The photo on this page shows the miniature thyme tree beginning to form a thicker canopy, planted opposite the fairies and the miniature curry plant (silvery leaves) in a shallow drawer organizer which is being used to create a herb garden for a windowsill. (The ground cover beginning to grow over the rocks is another miniature ground cover thyme, Thymus serpyllum 'Minor' Click on the photo for a larger, clearer view.
This photo was taken two to three weeks after the bushy thyme received its initial pruning. You can see how more and thicker side branches are forming as the tips of each branch are pinched when new growth develops.
Once you are satisfied that your bush thyme is beginning to thrive again and take on a miniature tree shape, rub all the side shoots and leaves off the main branches below where you are training your tree canopy.

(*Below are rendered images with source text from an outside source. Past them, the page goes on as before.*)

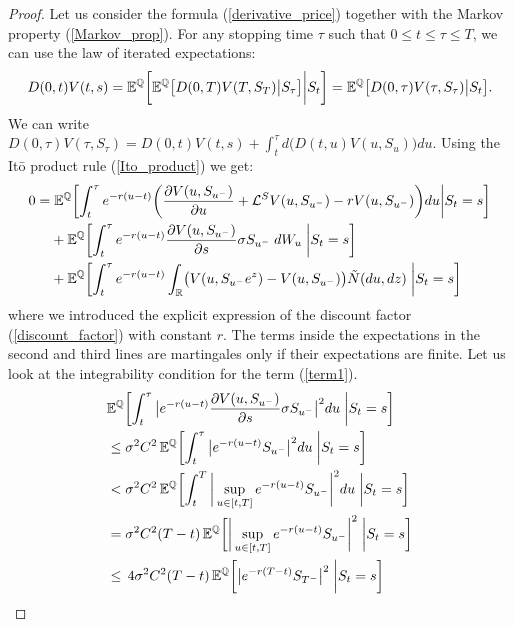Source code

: \begin{proof}
 Let us consider the formula 
 (\ref{derivative_price}) together with the Markov property (\ref{Markov_prop}). 
 For any stopping time $\tau$ such that $0 \leq t \leq \tau \leq T$, we can use the law of iterated expectations:
 \begin{equation*}
   D(0,t) V(t,s) = \mathbb{E}^{\mathbb{Q}}  \biggl[ \mathbb{E}^{\mathbb{Q}} \bigl[ D(0,T) V(T,S_T) \big| S_{\tau} \bigr] \bigg| S_t \biggr] = \mathbb{E}^{\mathbb{Q}} \bigl[ D(0,\tau) V(\tau,S_{\tau}) \big| S_t \bigr]. 
 \end{equation*}
 We can write $D(0,\tau) V(\tau,S_{\tau}) = D(0,t) V(t,s) + \int_t^{\tau} d\bigl(D(t,u) V(u,S_u)\bigr) du$. 
 Using the It\=o product rule (\ref{Ito_product}) we get:
 \begin{align}\label{proof_Cont_V}
  0 =& \; \mathbb{E}^{\mathbb{Q}} \biggl[ \int_t^{\tau} e^{-r(u-t)} \biggl( \frac{\partial V(u,S_{u^-})}{\partial u} + \mathcal{L}^{S} V(u,S_{u^-}) -r V(u,S_{u^-}) \biggr) du \bigg| S_t=s \biggr] \\ \label{term1}
     & + \mathbb{E}^{\mathbb{Q}} \biggl[ \int_t^{\tau} e^{-r(u-t)} \frac{\partial V(u,S_{u^-})}{\partial s} \sigma S_{u^-} \; dW_u \; \bigg| S_t=s \biggr] \\ \label{term2}
     & + \mathbb{E}^{\mathbb{Q}} \biggl[ \int_t^{\tau} e^{-r(u-t)} \int_{\mathbb{R}} \bigl( V(u,S_{u^-}e^z) - V(u,S_{u^-}) \bigr) \tilde N(du,dz) \; \bigg| S_t=s \biggr]
 \end{align}
 where we introduced the explicit expression of the discount factor (\ref{discount_factor}) with constant $r$.
 The terms inside the expectations in the second and third lines are martingales only if their expectations are finite.
 Let us look at the integrability condition for the term (\ref{term1}). 
 \begin{align*}
& \E^{\Q} \biggl[ \int_t^{\tau} \big| e^{-r(u-t)} \frac{\partial V(u,S_{u^-})}{\partial s} \sigma S_{u^-} \big|^2 du \; \bigg| S_t=s \biggr] \\
& \leq \sigma^2 C^2\, \E^{\Q} \biggl[ \int_t^{\tau} \big| e^{-r(u-t)} S_{u^-} \big|^2 du \; \bigg| S_t=s \biggr] \\
& < \sigma^2 C^2\, \E^{\Q} \biggl[ \int_t^{T} \bigg| \sup_{u\in [t,T]} e^{-r(u-t)} S_{u^-} \bigg|^2 du \; \bigg| S_t=s \biggr] \\
& = \sigma^2 C^2 (T-t)\, \E^{\Q} \biggl[ \bigg| \sup_{u\in [t,T]} e^{-r(u-t)} S_{u^-} \bigg|^2  \; \bigg| S_t=s \biggr] \\
& \leq \, 4 \sigma^2 C^2 (T-t)\, \E^{\Q} \biggl[ \big| e^{-r(T-t)} S_{T^-} \big|^2  \; \bigg| S_t=s \biggr] \\

\end{align*}
\end{proof}
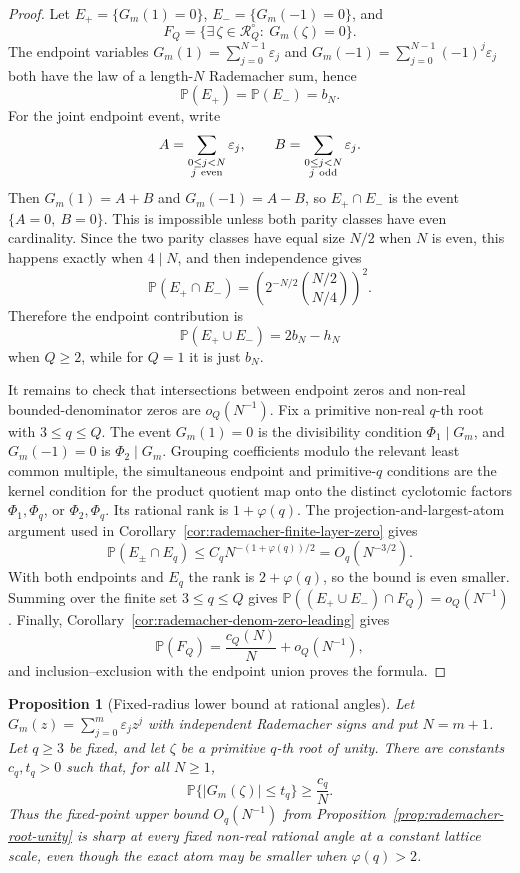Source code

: \documentclass[11pt]{amsart}
\numberwithin{equation}{section}
\newtheorem{proposition}[theorem]{Proposition}
\theoremstyle{definition}
\theoremstyle{remark}
\newcommand{\Prob}{\mathbb P}
\newcommand{\abs}[1]{\left\lvert #1\right\rvert}
\begin{document}
\begin{proof}
Let \(E_+=\{G_m(1)=0\}\), \(E_-=\{G_m(-1)=0\}\), and
\[
  F_Q=\{\exists\,\zeta\in\mathcal R_Q^\circ:\ G_m(\zeta)=0\}.
\]
The endpoint variables \(G_m(1)=\sum_{j=0}^{N-1}\varepsilon_j\) and
\(G_m(-1)=\sum_{j=0}^{N-1}(-1)^j\varepsilon_j\) both have the law of a
length-\(N\) Rademacher sum, hence
\[
  \Prob(E_+)=\Prob(E_-)=b_N.
\]
For the joint endpoint event, write
\[
  A=\sum_{\substack{0\le j<N\\ j\ {\rm even}}}\varepsilon_j,\qquad
  B=\sum_{\substack{0\le j<N\\ j\ {\rm odd}}}\varepsilon_j .
\]
Then \(G_m(1)=A+B\) and \(G_m(-1)=A-B\), so \(E_+\cap E_-\) is the event
\(\{A=0,\ B=0\}\).  This is impossible unless both parity classes have even
cardinality.  Since the two parity classes have equal size \(N/2\) when \(N\)
is even, this happens exactly when \(4\mid N\), and then independence gives
\[
  \Prob(E_+\cap E_-)
  =\left(2^{-N/2}\binom{N/2}{N/4}\right)^2.
\]
Therefore the endpoint contribution is
\[
  \Prob(E_+\cup E_-)
  =2b_N-h_N
\]
when \(Q\ge2\), while for \(Q=1\) it is just \(b_N\).

It remains to check that intersections between endpoint zeros and non-real
bounded-denominator zeros are \(o_Q(N^{-1})\).  Fix a primitive non-real
\(q\)-th root with \(3\le q\le Q\).  The event \(G_m(1)=0\) is the divisibility
condition \(\Phi_1\mid G_m\), and \(G_m(-1)=0\) is \(\Phi_2\mid G_m\).  Grouping
coefficients modulo the relevant least common multiple, the simultaneous
endpoint and primitive-\(q\) conditions are the kernel condition for the product
quotient map onto the distinct cyclotomic factors \(\Phi_1,\Phi_q\), or
\(\Phi_2,\Phi_q\).  Its rational rank is \(1+\varphi(q)\).  The
projection-and-largest-atom argument used in
Corollary~\ref{cor:rademacher-finite-layer-zero} gives
\[
  \Prob(E_\pm\cap E_q)\le C_q N^{-(1+\varphi(q))/2}=O_q(N^{-3/2}).
\]
With both endpoints and \(E_q\) the rank is \(2+\varphi(q)\), so the bound is
even smaller.  Summing over the finite set \(3\le q\le Q\) gives
\(\Prob((E_+\cup E_-)\cap F_Q)=o_Q(N^{-1})\).  Finally,
Corollary~\ref{cor:rademacher-denom-zero-leading} gives
\[
  \Prob(F_Q)=\frac{c_Q(N)}{N}+o_Q(N^{-1}),
\]
and inclusion--exclusion with the endpoint union proves the formula.
\end{proof}

\begin{proposition}[Fixed-radius lower bound at rational angles]
\label{prop:rademacher-root-fixed-radius-lower}
Let \(G_m(z)=\sum_{j=0}^m\varepsilon_jz^j\) with independent Rademacher signs
and put \(N=m+1\).  Let \(q\ge3\) be fixed, and let \(\zeta\) be a primitive
\(q\)-th root of unity.  There are constants \(c_q,t_q>0\) such that, for all
\(N\ge1\),
\[
  \Prob\{\abs{G_m(\zeta)}\le t_q\}\ge \frac{c_q}{N}.
\]
Thus the fixed-point upper bound \(O_q(N^{-1})\) from
Proposition~\ref{prop:rademacher-root-unity} is sharp at every fixed non-real
rational angle at a constant lattice scale, even though the exact atom may be
smaller when \(\varphi(q)>2\).
\end{proposition}
\end{document}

You can do this by rubbing them off gently with your fingers. Continue to do this until the bush has healed the scabs formed where the buds were on the branches which form the 'trunks' , and is putting all its efforts into growing branches in the young growth you are creating at the top of the plant with your pinching of the new shoots to thicken the growth.
As you grow your tree, analyze what shape you want it to have. If you notice shoots in useful places, leave them to grow and pinch them into a new canopy section growing out from the original ones. If the shoots are growing so they cross other growth, or sprouting from the bottom of the plant, rub them off with your fingers while they are still small and green.
If you didn't place your thyme into its permanent container, do so as soon as you are satisfied that it is recovering from its heavy pruning. You don't need to prune the roots like a bonsai to keep the bush small, just make sure you are growing it in sandy, poor soil without much in the way of compost. Don't fertilize it. Struggle will cause it to send out more shoots, and thicken up the main branches faster than the soft growth you will create with fertilizer. Control the shape through pinching it on a regular basis, and let it grow to a mature size (eight to ten inches tall for most bushy thymes.)